# drilling long straight holes in end grain



## 10boreracket (Jul 21, 2008)

My project is a 10" cylindrical block of hard maple with 10 bores drilled end-to-end, starting in the center and then consistently smaller bores surrounding it. I have attempted to drill two around the center bore, but they have both wandered off of parallel by about 1/2" from one end to the other.
I am using D-bits on a lathe, with the bit spinning and the wood being pushed onto the spinning bit.
Any tips would be appreciated.


----------



## crank49 (Apr 7, 2010)

What type of drill bit are you using?
How are you securing the block, and are you sure the block is parallel to the bit?


----------



## 10boreracket (Jul 21, 2008)

The d-bit is made of drill rod of varying diameters depending on the size of the bore required. I am hand feeding the wood onto the spinning bit and removing it often to remove the swarf. I would love to know how this was done in the 18thC.


----------



## crank49 (Apr 7, 2010)

I assume you have the drill bit in the lathe chuck.
You need some kind of "V" shaped trough mounted to the lathe bed that is parallel to the drill bit in all planes.
Then you could feed this by hand by sliding the part along the trough.
The height of the trough would locate the hole the correct distance from the center hole.
The part would be rotated in the trough to set the distance between each small hole.
I thin I would use a double land type brad point bit and drill as far as possible.
This would establish a good true hole for your long drill rod bit to work in and finish the hole.


----------



## Loren (May 30, 2008)

Sounds like a very tricky cut to get right. I'm not sure I would even
attempt it.

Nonetheless, drills ground with a "cabinetmaker's" point (similar to 
brad point bits) drill better (more concentrically) in wood end grain
that standard bits made for drilling metal.


----------



## crank49 (Apr 7, 2010)

OR,
You could make a bunch of 1" or 2" thick disks, drill the holes slightly undersized, then glue the stack together.
Then hand drill the holes to correct diameter, because the bit is not likely to wander in a pre-drilled hole.


----------



## swirt (Apr 6, 2010)

There is some great info here about drilling straight in end grain. 
http://toolmakingart.com/2011/02/27/how-to-make-an-octagonal-handle-shell-auger-and-straight-drilling-guide/
THe specific drilling part starts about half-way down the page.


----------



## devann (Jan 11, 2011)

I have had some sucess drilling a straight hole in the end of a 4×4 block using the drill press with a clamp. The clamp was nothing more that a board with a hole in the middle a little bigger than the hole I wanted to drill in the 4×4. On each end of the clamp board I drilled holes and inserted all thread so I could mount the clamp to my drill press table. Where the all thread needed to go through the drill press table I cut slots, front to back so that I could adjust the distance of the hole from the drill press table fence. I then placed the 4×4 centered at the hole in the clamp board between the clamp board and the drill press table. Tighten down the nuts on the all thread and drilled my hole. Best I can remember I was only drilling into a piece around 6" long not 10". But I did have to resort to bit extensions.


----------



## 10boreracket (Jul 21, 2008)

It is going to be a baroque rackett, which is the precursor to the bassoon. There are videos on-line where you can listen to one being played.
In the photo is a diagram of a cross-section and a finished one in the other.


----------



## shipwright (Sep 27, 2010)

My guess is that in the 18'th century they used a barefoot ship's auger. They are specifically for drilling end grain.


----------



## StevenJOwens (Jun 26, 2017)

Hi,

I found this thread because I'm working on making 30 wooden tent poles for a canvas wall tent.

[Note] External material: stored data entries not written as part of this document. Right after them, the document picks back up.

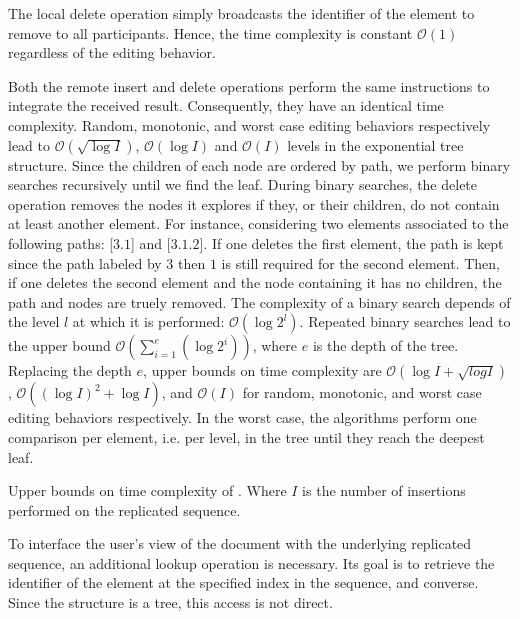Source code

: The local delete operation simply broadcasts the identifier of the element to
remove to all participants. Hence, the time complexity is constant
$\mathcal{O}(1)$ regardless of the editing behavior.

Both the remote insert and delete operations perform the same instructions to
integrate the received result. Consequently, they have an identical time
complexity. Random, monotonic, and worst case editing behaviors respectively
lead to $\mathcal{O}(\sqrt{\log I})$, $\mathcal{O}(\log I)$ and $\mathcal{O}(I)$
levels in the exponential tree structure. Since the children of each node are
ordered by path, we perform binary searches recursively until we find the
leaf. During binary searches, the delete operation removes the nodes it explores
if they, or their children, do not contain at least another element. For
instance, considering two elements associated to the following paths: [$3.1$]
and [$3.1.2$]. If one deletes the first element, the path is kept since the path
labeled by $3$ then $1$ is still required for the second element. Then, if one
deletes the second element and the node containing it has no children, the path
and nodes are truely removed. The complexity of a binary search depends of the
level $l$ at which it is performed: $\mathcal{O}(\log 2^l)$. Repeated binary
searches lead to the upper bound
$\mathcal{O}(\textstyle\sum\nolimits_{i=1}^{e}(\log 2^i))$, where $e$ is the
depth of the tree. Replacing the depth $e$, upper bounds on time complexity are
$\mathcal{O}(\log I + \sqrt{log I})$, $\mathcal{O}((\log I)^2+\log I)$, and
$\mathcal{O}(I)$ for random, monotonic, and worst case editing behaviors
respectively. In the worst case, the algorithms perform one comparison per
element, i.e. per level, in the tree until they reach the deepest leaf.


\begin{table}
  \vspace{\ABOVETABLES}
  \caption{\label{table:lseqtime}
    Upper bounds on time complexity of \LSEQ. Where $I$ is the number of 
    insertions performed on the replicated sequence.}
  \centering
  
\end{table}

To interface the user's view of the document with the underlying replicated
sequence, an additional lookup operation is necessary. Its goal is to retrieve
the identifier of the element at the specified index in the sequence, and
converse. Since the structure is a tree, this access is not direct.

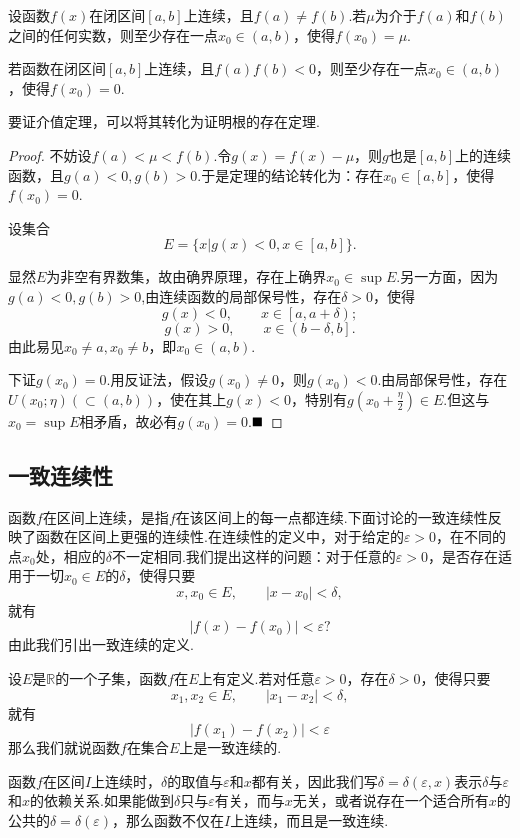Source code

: \begin{theorem}[介值定理]
	设函数$f(x)$在闭区间$\left[a,b\right]$上连续，且$f(a)\neq f(b)$.若$\mu$为介于$f(a)$和$f(b)$之间的任何实数，则至少存在一点$x_0\in(a,b)$，使得$f(x_0)=\mu.$
\end{theorem}
\begin{corollary}[根的存在定理]
	若函数在闭区间$\left[a,b\right]$上连续，且$f(a)f(b)<0$，则至少存在一点$x_0\in(a,b)$，使得$f(x_0)=0$.
\end{corollary}
要证介值定理，可以将其转化为证明根的存在定理.
\begin{proof}
	不妨设$f(a)<\mu<f(b)$.令$g(x)=f(x)-\mu$，则$g$也是$\left[a,b\right]$上的连续函数，且$g(a)<0,g(b)>0.$于是定理的结论转化为：存在$x_0\in\left[a,b\right]$，使得$f(x_0)=0$.
	
	设集合
	$$E=\{x|g(x)<0,x\in\left[a,b\right]\}.$$
	
	显然$E$为非空有界数集，故由确界原理，存在上确界$x_0\in\sup E.$另一方面，因为$g(a)<0,g(b)>0$,由连续函数的局部保号性，存在$\delta>0$，使得
	$$g(x)<0,\qquad x\in\left[a,a+\delta\right);$$
	$$g(x)>0,\qquad x\in\left(b-\delta,b\right].$$
	由此易见$x_0\neq a,x_0\neq b$，即$x_0\in(a,b)$.
	
	下证$g(x_0)=0$.用反证法，假设$g(x_0)\neq 0$，则$g(x_0)<0$.由局部保号性，存在$U(x_0;\eta)(\subset(a,b))$，使在其上$g(x)<0$，特别有$g(x_0+\frac{\eta}{2})\in E.$但这与$x_0=\sup E$相矛盾，故必有$g(x_0)=0$.$\hfill\blacksquare$
\end{proof}
\subsection{一致连续性}
函数$f$在区间上连续，是指$f$在该区间上的每一点都连续.下面讨论的一致连续性反映了函数在区间上更强的连续性.在连续性的定义中，对于给定的$\varepsilon>0$，在不同的点$x_0$处，相应的$\delta$不一定相同.我们提出这样的问题：对于任意的$\varepsilon>0$，是否存在适用于一切$x_0\in E$的$\delta$，使得只要$$x,x_0\in E,\qquad |x-x_0|<\delta,$$
就有$$|f(x)-f(x_0)|<\varepsilon?$$
由此我们引出一致连续的定义.
\begin{definition}[一致连续]
	设$E$是$\mathbb{R}$的一个子集，函数$f$在$E$上有定义.若对任意$\varepsilon>0$，存在$\delta>0$，使得只要
	$$x_1,x_2\in E,\qquad |x_1-x_2|<\delta,$$
	就有$$|f(x_1)-f(x_2)|<\varepsilon$$
	那么我们就说函数$f$在集合$E$上是{\heiti 一致连续}的.
\end{definition}
函数$f$在区间$I$上连续时，$\delta$的取值与$\varepsilon$和$x$都有关，因此我们写$\delta=\delta(\varepsilon,x)$表示$\delta$与$\varepsilon$和$x$的依赖关系.如果能做到$\delta$只与$\varepsilon$有关，而与$x$无关，或者说存在一个适合所有$x$的公共的$\delta=\delta(\varepsilon)$，那么函数不仅在$I$上连续，而且是一致连续.

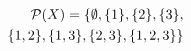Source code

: \documentclass[preview]{standalone}
\begin{document}
\begin{align*}
\special{dvisvgm:raw <g id='unique000'>}\mathcal{P}(X) = \{\emptyset, \{1\}, \{2\}, \{3\}, \\ \{1, 2\}, \{1, 3\}, \{2, 3\}, \{1, 2, 3\}\}\special{dvisvgm:raw </g>}
\end{align*}
\end{document}
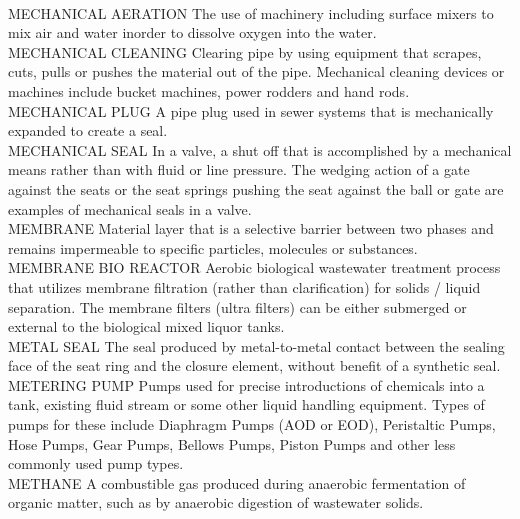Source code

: \documentclass{article}
\begin{document}
\vspace{0.3cm}\\
MECHANICAL AERATION
The use of machinery including surface mixers to mix air and water inorder to dissolve oxygen into the water.
\vspace{0.3cm}\\
MECHANICAL CLEANING
Clearing pipe by using equipment that scrapes, cuts, pulls or pushes the material out of the pipe. Mechanical cleaning devices or machines include bucket machines, power rodders and hand rods. 
\vspace{0.3cm}\\
MECHANICAL PLUG
A pipe plug used in sewer systems that is mechanically expanded to create a seal. 
\vspace{0.3cm}\\
MECHANICAL SEAL
In a valve, a shut off that is accomplished by a mechanical means rather than with fluid or line pressure. The wedging action of a gate against the seats or the seat springs pushing the seat against the ball or gate are examples of mechanical seals in a valve.
\vspace{0.3cm}\\
MEMBRANE
Material layer that is a selective barrier between two phases and remains impermeable to specific particles, molecules or substances.
\vspace{0.3cm}\\
MEMBRANE BIO REACTOR
Aerobic biological wastewater treatment process that utilizes membrane filtration (rather than clarification) for solids / liquid separation. The membrane filters (ultra filters) can be either submerged or external to the biological mixed liquor tanks.
\vspace{0.3cm}\\
METAL SEAL
The seal produced by metal-to-metal contact between the sealing face of the seat ring and the closure element, without benefit of a synthetic seal.
\vspace{0.3cm}\\
METERING PUMP
Pumps used for precise introductions of chemicals into a tank, existing fluid stream or some other liquid handling equipment. Types of pumps for these include Diaphragm Pumps (AOD or EOD), Peristaltic Pumps, Hose Pumps, Gear Pumps, Bellows Pumps, Piston Pumps and other less commonly used pump types.
\vspace{0.3cm}\\
METHANE
A combustible gas produced during anaerobic fermentation of organic matter, such as by anaerobic digestion of wastewater solids.
\end{document}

I have 30 rough cut ash 2×2s a little over 6' 6" long (my target length) and I'm in the process of cutting the ends even and trimming them all to the same length.

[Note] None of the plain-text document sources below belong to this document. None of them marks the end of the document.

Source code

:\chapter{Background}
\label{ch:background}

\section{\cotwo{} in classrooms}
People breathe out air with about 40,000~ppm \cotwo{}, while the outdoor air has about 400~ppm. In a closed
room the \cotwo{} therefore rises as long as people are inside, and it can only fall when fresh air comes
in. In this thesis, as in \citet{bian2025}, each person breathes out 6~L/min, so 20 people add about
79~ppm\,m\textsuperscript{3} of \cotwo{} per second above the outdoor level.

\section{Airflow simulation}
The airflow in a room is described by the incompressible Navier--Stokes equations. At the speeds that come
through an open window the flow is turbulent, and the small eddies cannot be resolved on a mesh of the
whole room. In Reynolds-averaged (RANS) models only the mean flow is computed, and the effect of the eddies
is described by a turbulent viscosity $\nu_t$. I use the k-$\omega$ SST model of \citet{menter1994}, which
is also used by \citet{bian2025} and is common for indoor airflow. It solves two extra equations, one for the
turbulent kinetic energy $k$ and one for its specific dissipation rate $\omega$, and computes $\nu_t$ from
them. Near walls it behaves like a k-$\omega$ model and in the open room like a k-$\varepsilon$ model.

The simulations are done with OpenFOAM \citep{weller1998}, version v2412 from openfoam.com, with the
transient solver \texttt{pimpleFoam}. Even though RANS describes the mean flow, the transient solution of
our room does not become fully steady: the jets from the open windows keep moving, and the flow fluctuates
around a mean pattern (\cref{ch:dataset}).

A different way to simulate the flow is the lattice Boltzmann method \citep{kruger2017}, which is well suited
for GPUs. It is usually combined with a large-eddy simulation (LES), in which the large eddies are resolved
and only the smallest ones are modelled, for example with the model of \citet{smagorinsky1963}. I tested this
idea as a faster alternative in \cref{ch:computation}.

Then I have to decide how much work I want to put into cleaning up the rough cut 2×2s, whether I want to plane all four sides, whether I want to miter cut them into octagon cross section, or try to run them through a router table with a quarter or half-round router bit, or what.

Any ideas or suggestions on the above would be welcome, but it's the next step I'm really looking for advice with, which is drilling a holes in the ends of the poles to take a 1/4" diameter, 6" long metal rod (to go through the grommets in the canvas). The accuracy doesn't have to be great, but this just feels like the sort of thing that will prove to be finicky and error-prone.

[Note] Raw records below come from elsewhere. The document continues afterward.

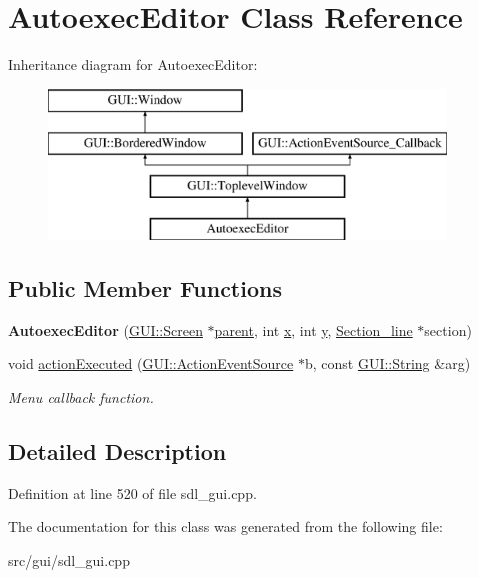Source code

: \hypertarget{classAutoexecEditor}{\section{Autoexec\-Editor Class Reference}
\label{classAutoexecEditor}
}
Inheritance diagram for Autoexec\-Editor\-:\begin{figure}[H]
\begin{center}
\leavevmode
\includegraphics[height=4.000000cm]{classAutoexecEditor}
\end{center}
\end{figure}
\subsection*{Public Member Functions}
\begin{DoxyCompactItemize}
\item 
\hypertarget{classAutoexecEditor_ae2c55e6e3715432d9c394f1dec2f4255}{{\bfseries Autoexec\-Editor} (\hyperlink{classGUI_1_1Screen}{G\-U\-I\-::\-Screen} $\ast$\hyperlink{classGUI_1_1Window_a2e593ff65e7702178d82fe9010a0b539}{parent}, int \hyperlink{classGUI_1_1Window_a6ca6a80ca00c9e1d8ceea8d3d99a657d}{x}, int \hyperlink{classGUI_1_1Window_a0ee8e923aff2c3661fc2e17656d37adf}{y}, \hyperlink{classSection__line}{Section\-\_\-line} $\ast$section)}\label{classAutoexecEditor_ae2c55e6e3715432d9c394f1dec2f4255}

\item 
\hypertarget{classAutoexecEditor_a5103a2bb5e750230a808ce091448ed05}{void \hyperlink{classAutoexecEditor_a5103a2bb5e750230a808ce091448ed05}{action\-Executed} (\hyperlink{classGUI_1_1ActionEventSource}{G\-U\-I\-::\-Action\-Event\-Source} $\ast$b, const \hyperlink{classGUI_1_1String}{G\-U\-I\-::\-String} \&arg)}\label{classAutoexecEditor_a5103a2bb5e750230a808ce091448ed05}

\begin{DoxyCompactList}\small\item\em Menu callback function. \end{DoxyCompactList}\end{DoxyCompactItemize}


\subsection{Detailed Description}


Definition at line 520 of file sdl\-\_\-gui.\-cpp.



The documentation for this class was generated from the following file\-:\begin{DoxyCompactItemize}
\item 
src/gui/sdl\-\_\-gui.\-cpp\end{DoxyCompactItemize}

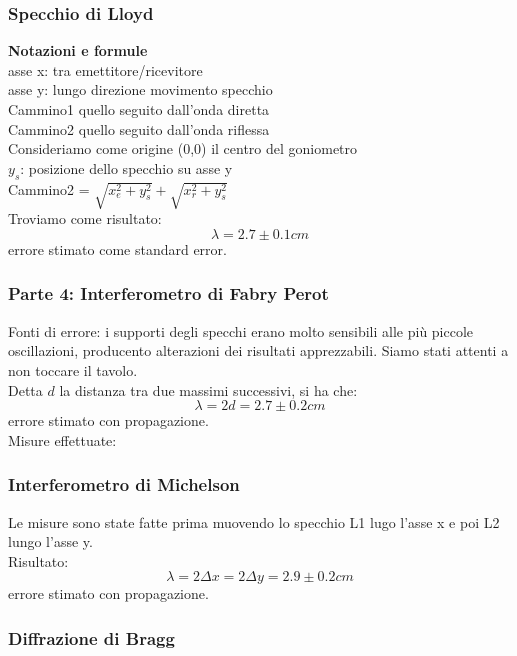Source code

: \subsubsection{Specchio di Lloyd}
    \textbf{Notazioni e formule}\\
    asse x: tra emettitore/ricevitore\\
    asse y: lungo direzione movimento specchio\\
    Cammino1 quello seguito dall'onda diretta\\ Cammino2 quello seguito dall'onda riflessa\\
    Consideriamo come origine (0,0) il centro del goniometro\\
%
    $y_s$: posizione dello specchio su asse y\\
    Cammino2 = 
        $\sqrt{ x^2_e + y^2_s } + \sqrt{ x^2_r + y^2_s }$\\
%
    Troviamo come risultato:\\
    $$\lambda = 2.7 \pm 0.1 cm$$
    errore stimato come standard error.\\
%
    
%
\subsubsection{Parte 4: Interferometro di Fabry Perot}
    Fonti di errore: i supporti degli specchi erano molto sensibili alle più piccole oscillazioni, producento alterazioni dei risultati apprezzabili. Siamo stati attenti a non toccare il tavolo.\\
    Detta $d$ la distanza tra due massimi successivi, si ha che:
        $$ \lambda = 2d = 2.7 \pm 0.2 cm$$
    errore stimato con propagazione.\\
%
    Misure effettuate:\\
    
%
\subsubsection{Interferometro di Michelson}
    Le misure sono state fatte prima muovendo lo specchio L1 lugo l'asse x e poi L2 lungo l'asse y.\\
    
    Risultato:
        $$\lambda = 2\Delta x = 2\Delta y = 2.9 \pm 0.2 cm$$
    errore stimato con propagazione.\\
%
\subsubsection{Diffrazione di Bragg}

I'm not sure if free-hand drilling the holes will be sufficient, or if I should try to figure out how to rig my drill press so I can clamp a pole in place and drill downward, or temporarily clamp the press to a workbench, or what.

Any advice would be appreciated.


----------



## Loren (May 30, 2008)

6" is a pretty deep hole to drill. Most drill 
presses don't have a 6" stroke.

In any case, the best tool to do the job is
a Shopsmith. They can do horizontal drilling.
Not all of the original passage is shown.